(REQUIREMENT): From the first line of the entries below through the line holding "due to pruning.", write out every line exactly, please, and leave out the pictures.

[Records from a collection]
****************************************
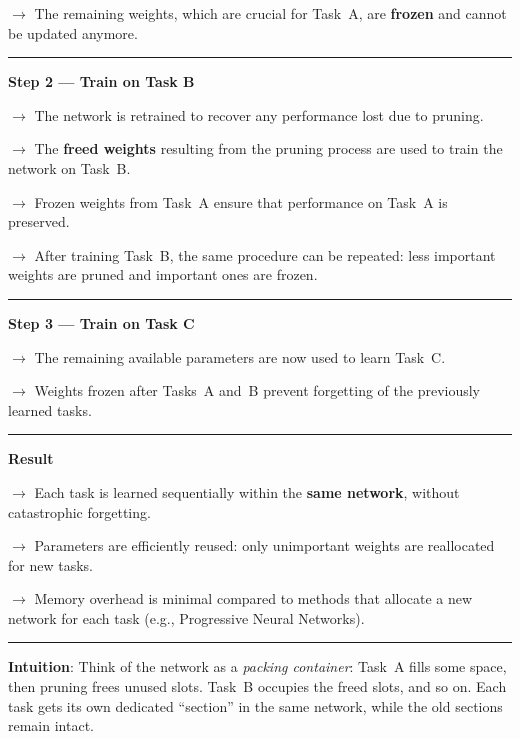 $\rightarrow$ The remaining weights, which are crucial for Task~A, are \textbf{frozen} and
cannot be updated anymore.

\vspace{0.3cm}
\hrule

\vspace{0.3cm}

\textbf{Step 2 --- Train on Task B}

$\rightarrow$ The network is retrained to recover any performance lost due to pruning.

$\rightarrow$ The \textbf{freed weights} resulting from the pruning process are used to train
the network on Task~B.

$\rightarrow$ Frozen weights from Task~A ensure that performance on Task~A is preserved.

$\rightarrow$ After training Task~B, the same procedure can be repeated: less important weights
are pruned and important ones are frozen.

\vspace{0.3cm}
\hrule
\vspace{0.3cm}

\textbf{Step 3 --- Train on Task C}

$\rightarrow$ The remaining available parameters are now used to learn Task~C.

$\rightarrow$ Weights frozen after Tasks~A and~B prevent forgetting of the previously learned
tasks.

\vspace{0.3cm}
\hrule
\vspace{0.3cm}

\textbf{Result}

$\rightarrow$ Each task is learned sequentially within the \textbf{same network}, without
catastrophic forgetting.

$\rightarrow$ Parameters are efficiently reused: only unimportant weights are reallocated for
new tasks.

$\rightarrow$ Memory overhead is minimal compared to methods that allocate a new network for
each task (e.g., Progressive Neural Networks).

\vspace{0.3cm}
\hrule
\vspace{0.3cm}

\textbf{Intuition}: Think of the network as a \emph{packing container}: Task~A fills some space, then pruning frees
unused slots. Task~B occupies the freed slots, and so on. Each task gets its own dedicated
``section'' in the same network, while the old sections remain intact.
****************************************
(ANSWER SECTION):
 $\rightarrow$ The remaining weights, which are crucial for Task~A, are \textbf{frozen} and
cannot be updated anymore.

\vspace{0.3cm}
\hrule

\vspace{0.3cm}

\textbf{Step 2 --- Train on Task B}

$\rightarrow$ The network is retrained to recover any performance lost due to pruning.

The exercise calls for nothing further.